Your assignment >> Count the lines in the data below holding the string "records" and write the total by itself.

Items from a data source >>
--*--

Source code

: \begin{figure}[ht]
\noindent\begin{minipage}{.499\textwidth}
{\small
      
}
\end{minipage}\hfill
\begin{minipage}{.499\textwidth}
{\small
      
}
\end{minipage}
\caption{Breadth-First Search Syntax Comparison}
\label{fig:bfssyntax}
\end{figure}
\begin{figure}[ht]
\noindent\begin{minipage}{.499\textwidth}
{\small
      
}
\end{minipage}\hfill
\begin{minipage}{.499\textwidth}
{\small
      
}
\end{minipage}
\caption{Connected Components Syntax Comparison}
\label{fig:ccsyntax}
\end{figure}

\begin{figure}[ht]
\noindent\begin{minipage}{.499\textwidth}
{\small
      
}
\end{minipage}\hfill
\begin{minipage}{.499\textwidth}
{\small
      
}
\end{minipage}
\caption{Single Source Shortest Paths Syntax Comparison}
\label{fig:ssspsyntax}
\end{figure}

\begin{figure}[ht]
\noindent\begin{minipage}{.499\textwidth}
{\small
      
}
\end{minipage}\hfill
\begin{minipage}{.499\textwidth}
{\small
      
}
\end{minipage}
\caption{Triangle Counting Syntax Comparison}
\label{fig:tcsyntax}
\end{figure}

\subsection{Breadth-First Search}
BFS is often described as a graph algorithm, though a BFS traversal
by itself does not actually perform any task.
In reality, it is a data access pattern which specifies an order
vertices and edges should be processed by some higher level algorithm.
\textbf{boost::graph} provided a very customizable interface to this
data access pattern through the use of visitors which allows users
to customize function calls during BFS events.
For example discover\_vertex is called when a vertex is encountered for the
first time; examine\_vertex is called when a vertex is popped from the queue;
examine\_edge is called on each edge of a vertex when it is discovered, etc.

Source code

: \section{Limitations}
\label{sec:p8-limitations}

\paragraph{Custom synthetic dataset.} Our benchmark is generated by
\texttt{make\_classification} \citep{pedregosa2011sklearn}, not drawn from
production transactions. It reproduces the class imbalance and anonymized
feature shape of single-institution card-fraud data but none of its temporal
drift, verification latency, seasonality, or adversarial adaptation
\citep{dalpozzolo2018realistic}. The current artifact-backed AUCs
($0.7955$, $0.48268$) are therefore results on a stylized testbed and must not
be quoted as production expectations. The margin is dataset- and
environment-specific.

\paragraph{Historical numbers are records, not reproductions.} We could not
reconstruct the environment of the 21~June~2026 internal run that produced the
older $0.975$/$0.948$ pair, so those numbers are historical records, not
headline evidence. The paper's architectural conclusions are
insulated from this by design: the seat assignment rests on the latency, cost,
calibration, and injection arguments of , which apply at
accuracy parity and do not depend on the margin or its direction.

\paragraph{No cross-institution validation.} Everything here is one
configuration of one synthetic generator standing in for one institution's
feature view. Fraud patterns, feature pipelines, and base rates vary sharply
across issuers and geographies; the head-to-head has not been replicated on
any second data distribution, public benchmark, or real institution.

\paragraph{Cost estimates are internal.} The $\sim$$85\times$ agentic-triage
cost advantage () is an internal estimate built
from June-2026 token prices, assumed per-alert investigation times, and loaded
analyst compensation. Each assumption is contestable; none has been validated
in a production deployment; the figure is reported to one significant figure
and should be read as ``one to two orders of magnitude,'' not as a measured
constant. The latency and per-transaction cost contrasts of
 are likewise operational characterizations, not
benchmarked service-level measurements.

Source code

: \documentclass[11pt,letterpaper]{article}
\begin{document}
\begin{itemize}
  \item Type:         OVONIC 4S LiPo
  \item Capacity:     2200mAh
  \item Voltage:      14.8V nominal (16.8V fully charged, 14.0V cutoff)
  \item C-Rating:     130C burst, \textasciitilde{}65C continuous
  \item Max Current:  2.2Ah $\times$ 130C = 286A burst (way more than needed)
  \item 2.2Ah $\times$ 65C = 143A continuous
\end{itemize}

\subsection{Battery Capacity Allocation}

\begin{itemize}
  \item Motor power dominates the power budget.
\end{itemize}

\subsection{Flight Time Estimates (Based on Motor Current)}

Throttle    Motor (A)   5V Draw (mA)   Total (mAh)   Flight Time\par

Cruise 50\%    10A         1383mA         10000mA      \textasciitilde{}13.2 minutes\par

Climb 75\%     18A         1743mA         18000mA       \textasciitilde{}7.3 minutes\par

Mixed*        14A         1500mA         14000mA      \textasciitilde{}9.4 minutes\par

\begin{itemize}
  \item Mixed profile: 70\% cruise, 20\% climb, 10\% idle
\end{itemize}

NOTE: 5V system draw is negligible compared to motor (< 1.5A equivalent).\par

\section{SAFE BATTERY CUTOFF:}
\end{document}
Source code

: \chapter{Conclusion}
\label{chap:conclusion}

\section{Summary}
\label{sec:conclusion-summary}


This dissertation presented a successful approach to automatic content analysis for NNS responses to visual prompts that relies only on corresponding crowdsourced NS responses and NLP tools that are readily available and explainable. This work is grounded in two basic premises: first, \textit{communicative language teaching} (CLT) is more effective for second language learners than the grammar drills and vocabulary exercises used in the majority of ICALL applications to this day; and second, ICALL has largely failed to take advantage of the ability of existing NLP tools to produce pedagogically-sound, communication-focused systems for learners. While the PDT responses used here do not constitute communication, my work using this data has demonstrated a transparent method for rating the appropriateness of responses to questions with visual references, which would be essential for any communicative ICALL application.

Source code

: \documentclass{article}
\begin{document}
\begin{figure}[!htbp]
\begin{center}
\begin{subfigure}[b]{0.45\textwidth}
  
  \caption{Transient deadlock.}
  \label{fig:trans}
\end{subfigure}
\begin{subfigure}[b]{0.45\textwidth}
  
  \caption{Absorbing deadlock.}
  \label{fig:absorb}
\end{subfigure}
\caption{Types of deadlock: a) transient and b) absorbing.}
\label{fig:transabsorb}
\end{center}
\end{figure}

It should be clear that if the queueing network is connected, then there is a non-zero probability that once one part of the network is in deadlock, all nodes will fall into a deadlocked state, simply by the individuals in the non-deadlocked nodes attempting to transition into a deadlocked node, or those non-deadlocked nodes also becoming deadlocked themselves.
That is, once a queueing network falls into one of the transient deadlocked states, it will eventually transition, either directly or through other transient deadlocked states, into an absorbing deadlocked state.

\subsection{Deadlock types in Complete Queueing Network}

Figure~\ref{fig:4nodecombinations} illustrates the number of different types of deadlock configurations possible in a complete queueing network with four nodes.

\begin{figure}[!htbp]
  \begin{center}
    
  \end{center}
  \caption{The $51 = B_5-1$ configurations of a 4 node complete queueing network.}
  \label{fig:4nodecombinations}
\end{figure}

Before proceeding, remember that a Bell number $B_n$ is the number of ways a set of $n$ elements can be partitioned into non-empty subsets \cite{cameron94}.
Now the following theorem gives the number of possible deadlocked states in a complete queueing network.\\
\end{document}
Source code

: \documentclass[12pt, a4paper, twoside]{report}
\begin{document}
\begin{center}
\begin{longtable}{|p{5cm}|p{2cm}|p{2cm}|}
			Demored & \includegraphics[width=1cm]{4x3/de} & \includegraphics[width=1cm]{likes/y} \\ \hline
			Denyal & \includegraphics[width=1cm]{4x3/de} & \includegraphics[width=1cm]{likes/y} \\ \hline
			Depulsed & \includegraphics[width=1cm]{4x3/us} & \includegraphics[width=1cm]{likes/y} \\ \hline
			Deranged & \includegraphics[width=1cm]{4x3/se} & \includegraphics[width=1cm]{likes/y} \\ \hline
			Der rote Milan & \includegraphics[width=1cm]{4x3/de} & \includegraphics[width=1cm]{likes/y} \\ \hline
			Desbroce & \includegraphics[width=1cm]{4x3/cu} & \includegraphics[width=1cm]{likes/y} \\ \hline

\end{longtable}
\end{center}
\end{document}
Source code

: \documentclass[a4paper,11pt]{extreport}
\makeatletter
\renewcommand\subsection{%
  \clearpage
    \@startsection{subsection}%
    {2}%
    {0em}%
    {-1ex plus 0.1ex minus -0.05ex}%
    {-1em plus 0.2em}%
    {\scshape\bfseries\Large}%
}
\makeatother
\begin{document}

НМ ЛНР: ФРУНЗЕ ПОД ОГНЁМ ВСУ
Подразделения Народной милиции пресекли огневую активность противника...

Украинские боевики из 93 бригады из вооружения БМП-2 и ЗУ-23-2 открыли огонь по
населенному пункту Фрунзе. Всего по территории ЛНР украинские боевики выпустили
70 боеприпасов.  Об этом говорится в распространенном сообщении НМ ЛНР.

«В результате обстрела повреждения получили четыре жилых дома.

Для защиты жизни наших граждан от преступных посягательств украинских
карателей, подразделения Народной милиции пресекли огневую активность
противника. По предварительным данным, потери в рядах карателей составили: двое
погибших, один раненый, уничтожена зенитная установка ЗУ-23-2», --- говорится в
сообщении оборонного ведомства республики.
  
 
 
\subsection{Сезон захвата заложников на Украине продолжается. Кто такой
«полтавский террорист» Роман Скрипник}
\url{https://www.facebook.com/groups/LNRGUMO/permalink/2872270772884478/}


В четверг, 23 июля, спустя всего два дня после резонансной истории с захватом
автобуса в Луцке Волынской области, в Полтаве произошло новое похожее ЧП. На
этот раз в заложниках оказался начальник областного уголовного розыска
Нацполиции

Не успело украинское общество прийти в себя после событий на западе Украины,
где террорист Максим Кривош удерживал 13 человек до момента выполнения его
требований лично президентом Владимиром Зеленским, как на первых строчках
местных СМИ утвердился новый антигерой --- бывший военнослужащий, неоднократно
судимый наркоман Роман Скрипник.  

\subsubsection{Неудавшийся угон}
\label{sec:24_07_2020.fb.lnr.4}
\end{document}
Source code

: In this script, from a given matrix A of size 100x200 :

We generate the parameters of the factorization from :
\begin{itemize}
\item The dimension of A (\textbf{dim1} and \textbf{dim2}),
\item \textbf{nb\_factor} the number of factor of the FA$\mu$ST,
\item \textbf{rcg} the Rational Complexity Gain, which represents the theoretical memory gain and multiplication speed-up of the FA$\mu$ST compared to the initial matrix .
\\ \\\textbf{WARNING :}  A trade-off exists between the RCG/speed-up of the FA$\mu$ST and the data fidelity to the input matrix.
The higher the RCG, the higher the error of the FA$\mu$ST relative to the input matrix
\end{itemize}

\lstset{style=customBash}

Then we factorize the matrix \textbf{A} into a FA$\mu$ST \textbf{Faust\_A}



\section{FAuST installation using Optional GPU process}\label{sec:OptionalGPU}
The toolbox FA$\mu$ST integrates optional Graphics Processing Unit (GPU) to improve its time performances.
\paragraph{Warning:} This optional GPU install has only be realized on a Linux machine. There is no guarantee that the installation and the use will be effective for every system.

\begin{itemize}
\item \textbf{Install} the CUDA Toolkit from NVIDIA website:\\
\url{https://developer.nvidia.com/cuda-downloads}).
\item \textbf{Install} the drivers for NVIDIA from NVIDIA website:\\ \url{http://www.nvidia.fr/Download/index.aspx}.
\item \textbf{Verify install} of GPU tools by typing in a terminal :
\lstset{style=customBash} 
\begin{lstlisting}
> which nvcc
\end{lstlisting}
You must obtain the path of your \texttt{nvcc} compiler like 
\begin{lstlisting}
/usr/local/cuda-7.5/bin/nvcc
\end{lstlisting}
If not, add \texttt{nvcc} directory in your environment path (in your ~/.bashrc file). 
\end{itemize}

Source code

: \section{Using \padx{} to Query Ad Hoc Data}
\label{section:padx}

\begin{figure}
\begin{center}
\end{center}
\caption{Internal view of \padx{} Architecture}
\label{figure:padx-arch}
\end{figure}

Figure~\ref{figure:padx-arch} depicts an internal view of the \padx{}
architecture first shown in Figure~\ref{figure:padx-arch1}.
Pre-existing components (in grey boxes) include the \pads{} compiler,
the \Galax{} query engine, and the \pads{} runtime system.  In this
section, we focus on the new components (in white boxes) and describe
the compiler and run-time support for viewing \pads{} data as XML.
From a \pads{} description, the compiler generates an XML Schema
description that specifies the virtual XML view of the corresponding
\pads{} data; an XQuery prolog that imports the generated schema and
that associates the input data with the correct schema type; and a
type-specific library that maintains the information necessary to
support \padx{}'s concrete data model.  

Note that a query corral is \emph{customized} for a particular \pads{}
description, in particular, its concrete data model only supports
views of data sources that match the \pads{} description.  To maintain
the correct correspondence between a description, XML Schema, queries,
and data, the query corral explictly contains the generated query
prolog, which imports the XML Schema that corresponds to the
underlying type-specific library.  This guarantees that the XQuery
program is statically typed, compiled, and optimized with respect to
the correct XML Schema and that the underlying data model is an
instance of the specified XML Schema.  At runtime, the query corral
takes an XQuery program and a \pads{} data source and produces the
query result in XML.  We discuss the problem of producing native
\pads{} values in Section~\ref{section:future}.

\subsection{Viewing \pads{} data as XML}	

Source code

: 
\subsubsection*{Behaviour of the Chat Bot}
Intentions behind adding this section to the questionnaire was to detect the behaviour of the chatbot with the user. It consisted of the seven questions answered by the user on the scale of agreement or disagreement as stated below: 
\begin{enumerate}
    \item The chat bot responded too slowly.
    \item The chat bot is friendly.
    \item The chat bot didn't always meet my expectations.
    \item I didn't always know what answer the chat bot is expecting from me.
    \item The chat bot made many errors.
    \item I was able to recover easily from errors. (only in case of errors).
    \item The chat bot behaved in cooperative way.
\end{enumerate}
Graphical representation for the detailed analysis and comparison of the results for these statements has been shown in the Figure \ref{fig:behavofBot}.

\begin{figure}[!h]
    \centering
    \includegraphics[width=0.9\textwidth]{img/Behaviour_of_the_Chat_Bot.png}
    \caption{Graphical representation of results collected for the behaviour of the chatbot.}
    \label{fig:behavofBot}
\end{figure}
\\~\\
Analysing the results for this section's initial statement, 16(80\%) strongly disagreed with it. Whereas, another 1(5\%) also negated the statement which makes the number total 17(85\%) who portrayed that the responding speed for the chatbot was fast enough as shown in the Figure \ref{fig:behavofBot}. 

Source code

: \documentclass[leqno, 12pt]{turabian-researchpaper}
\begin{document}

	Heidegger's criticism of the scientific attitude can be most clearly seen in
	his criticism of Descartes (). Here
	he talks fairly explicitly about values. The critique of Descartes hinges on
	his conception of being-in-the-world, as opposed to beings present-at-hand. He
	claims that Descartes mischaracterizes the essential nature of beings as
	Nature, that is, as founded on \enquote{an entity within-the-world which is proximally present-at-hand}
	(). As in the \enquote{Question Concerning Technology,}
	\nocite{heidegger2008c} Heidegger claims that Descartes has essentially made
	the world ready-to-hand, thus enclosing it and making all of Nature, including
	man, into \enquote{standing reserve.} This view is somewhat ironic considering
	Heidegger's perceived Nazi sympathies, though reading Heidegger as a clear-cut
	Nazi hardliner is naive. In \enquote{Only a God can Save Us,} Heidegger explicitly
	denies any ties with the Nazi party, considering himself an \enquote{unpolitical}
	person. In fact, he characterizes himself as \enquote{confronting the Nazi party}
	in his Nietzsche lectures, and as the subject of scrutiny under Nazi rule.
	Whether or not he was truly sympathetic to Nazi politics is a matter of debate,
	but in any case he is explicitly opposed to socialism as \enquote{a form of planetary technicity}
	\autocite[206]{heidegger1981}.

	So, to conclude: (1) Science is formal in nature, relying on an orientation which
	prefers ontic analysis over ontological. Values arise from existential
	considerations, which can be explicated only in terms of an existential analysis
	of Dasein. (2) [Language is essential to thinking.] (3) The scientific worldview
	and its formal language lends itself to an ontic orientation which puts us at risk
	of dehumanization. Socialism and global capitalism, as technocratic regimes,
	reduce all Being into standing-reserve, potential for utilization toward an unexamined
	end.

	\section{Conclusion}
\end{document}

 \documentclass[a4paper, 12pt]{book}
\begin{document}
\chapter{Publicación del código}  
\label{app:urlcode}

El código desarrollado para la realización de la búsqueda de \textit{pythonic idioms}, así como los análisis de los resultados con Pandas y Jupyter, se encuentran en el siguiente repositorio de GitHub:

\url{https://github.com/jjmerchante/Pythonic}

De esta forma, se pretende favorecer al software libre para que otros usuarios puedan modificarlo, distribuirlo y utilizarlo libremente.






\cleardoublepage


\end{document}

--*--

Expected answer >> 2